Yet another indication of the widening rift within the party, the leaks most likely show extreme incompetence on team Corbyn’s behalf, or that someone is trying to undermine the leadership from within.

The recent leak, at a time where the party is already divided and “Blairite” is used as an insult, makes the Labour Party seem extremely intolerant and verging on authoritarian. Almost like a purge list, the leak undoubtedly makes the Labour leadership appear child-like and paranoid, and also communicates that Corbyn, who stood by the claims made in the leak, is not serious about upholding the already crumbling façade of consensus within the party.

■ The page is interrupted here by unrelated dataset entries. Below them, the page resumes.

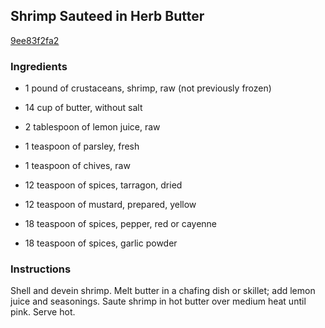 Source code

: ## Shrimp Sauteed in Herb Butter

[9ee83f2fa2](http://www.food.com/recipe/shrimp-saut-ed-in-herb-butter-445140)

### Ingredients

 - 1 pound of crustaceans, shrimp, raw (not previously frozen)

 - 14 cup of butter, without salt

 - 2 tablespoon of lemon juice, raw

 - 1 teaspoon of parsley, fresh

 - 1 teaspoon of chives, raw

 - 12 teaspoon of spices, tarragon, dried

 - 12 teaspoon of mustard, prepared, yellow

 - 18 teaspoon of spices, pepper, red or cayenne

 - 18 teaspoon of spices, garlic powder

### Instructions

Shell and devein shrimp. Melt butter in a chafing dish or skillet; add lemon juice and seasonings. Saute shrimp in hot butter over medium heat until pink. Serve hot. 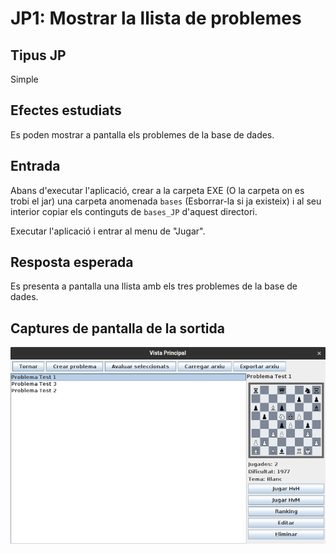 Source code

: # JP1: Mostrar la llista de problemes

## Tipus JP

Simple

## Efectes estudiats

Es poden mostrar a pantalla els problemes de la base de dades.

## Entrada

Abans d'executar l'aplicació, crear a la carpeta EXE (O la carpeta on es trobi el jar) una carpeta anomenada `bases` (Esborrar-la si ja existeix) i al seu interior copiar els continguts de `bases_JP` d'aquest directori.

Executar l'aplicació i entrar al menu de "Jugar".

## Resposta esperada

Es presenta a pantalla una llista amb els tres problemes de la base de dades.

## Captures de pantalla de la sortida

![Llista de problemes](../imatges_JP/carrega_prob_1.png)
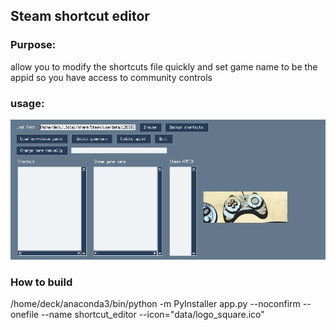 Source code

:## Steam shortcut editor

### Purpose:
allow you to modify the shortcuts file quickly and set game name to be the appid so you have access to community controls

### usage:
![](data/usage_demo.gif)

### How to build
/home/deck/anaconda3/bin/python -m PyInstaller app.py --noconfirm  --onefile --name shortcut_editor --icon="data/logo_square.ico"
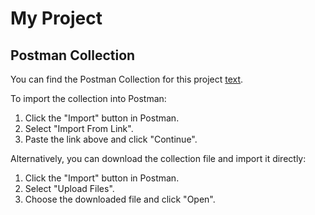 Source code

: # My Project

## Postman Collection

You can find the Postman Collection for this project [text](https://github.com/shivambhanu/coderhack/blob/main/CoderHack.postman_collection.json).

To import the collection into Postman:
1. Click the "Import" button in Postman.
2. Select "Import From Link".
3. Paste the link above and click "Continue".

Alternatively, you can download the collection file and import it directly:
1. Click the "Import" button in Postman.
2. Select "Upload Files".
3. Choose the downloaded file and click "Open".
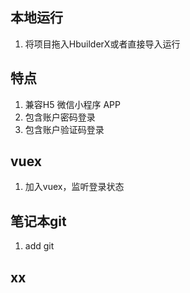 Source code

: ## 本地运行
1. 将项目拖入HbuilderX或者直接导入运行

## 特点
1. 兼容H5 微信小程序 APP
2. 包含账户密码登录
3. 包含账户验证码登录

## vuex
1. 加入vuex，监听登录状态

## 笔记本git
1. add git
## xx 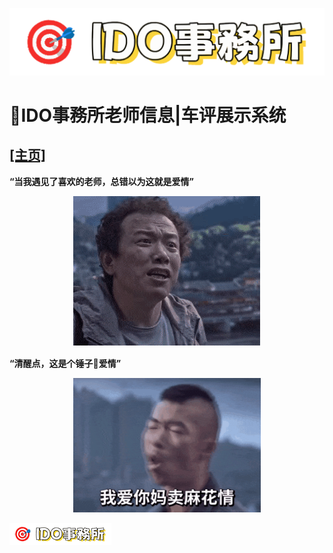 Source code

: ![logo](img/logo.png)

# __🏣IDO事務所老师信息|车评展示系统__ 


## __[[主页]](https://idosws.github.io/)__     



__“当我遇见了喜欢的老师，总错以为这就是爱情”__
<div align="center">
  <img src="img/zheshiaiqing.gif" alt="爱情" width="300">
</div>




__“清醒点，这是个锤子🔨爱情”__
<div align="center">
  <img src="img/ainimamaipi.gif" alt="爱锤子" width="300">
</div>





![logo](img/logo-small.png)
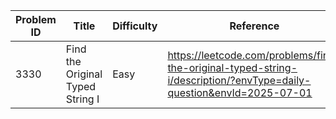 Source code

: | Problem ID | Title | Difficulty | Reference
| --- | --- | --- | ---
| 3330 | Find the Original Typed String I | Easy | https://leetcode.com/problems/find-the-original-typed-string-i/description/?envType=daily-question&envId=2025-07-01
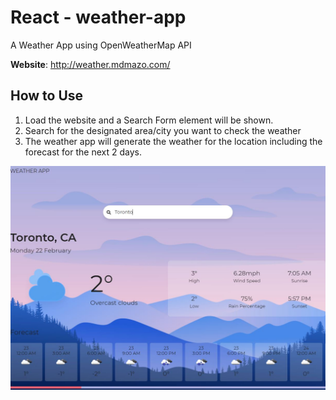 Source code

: # React - weather-app
A Weather App using OpenWeatherMap API

**Website**: http://weather.mdmazo.com/

## How to Use
1. Load the website and a Search Form element will be shown.
2. Search for the designated area/city you want to check the weather
3. The weather app will generate the weather for the location including the forecast for the next 2 days.

![Screenshot of the Weather App](screenshot.JPG)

Perhaps, with the mole leaking PMQ attack-lines in mind, have we been too harsh on Corbyn? His performance at PMQs has – bar a few weeks – been fairly shoddy but this instance of leaks raises the question as to what extent his scrappiness at the dispatch box was his own fault.

Moreover, the leaked emails detailing conflicting motives during the EU referendum communicate to the outside that Corbyn is far from trustworthy. Saying one thing, but his team communicating something else behind the scenes, doesn’t help his image – a concept that is vital in politics.

All these leaks suggest that the party is not going to unite any time soon; either the moderates or the socialists are going to have to give, but the question is – who? The ship is sinking, but who will go down with it and how long will it take is an unanswerable question at this moment in time.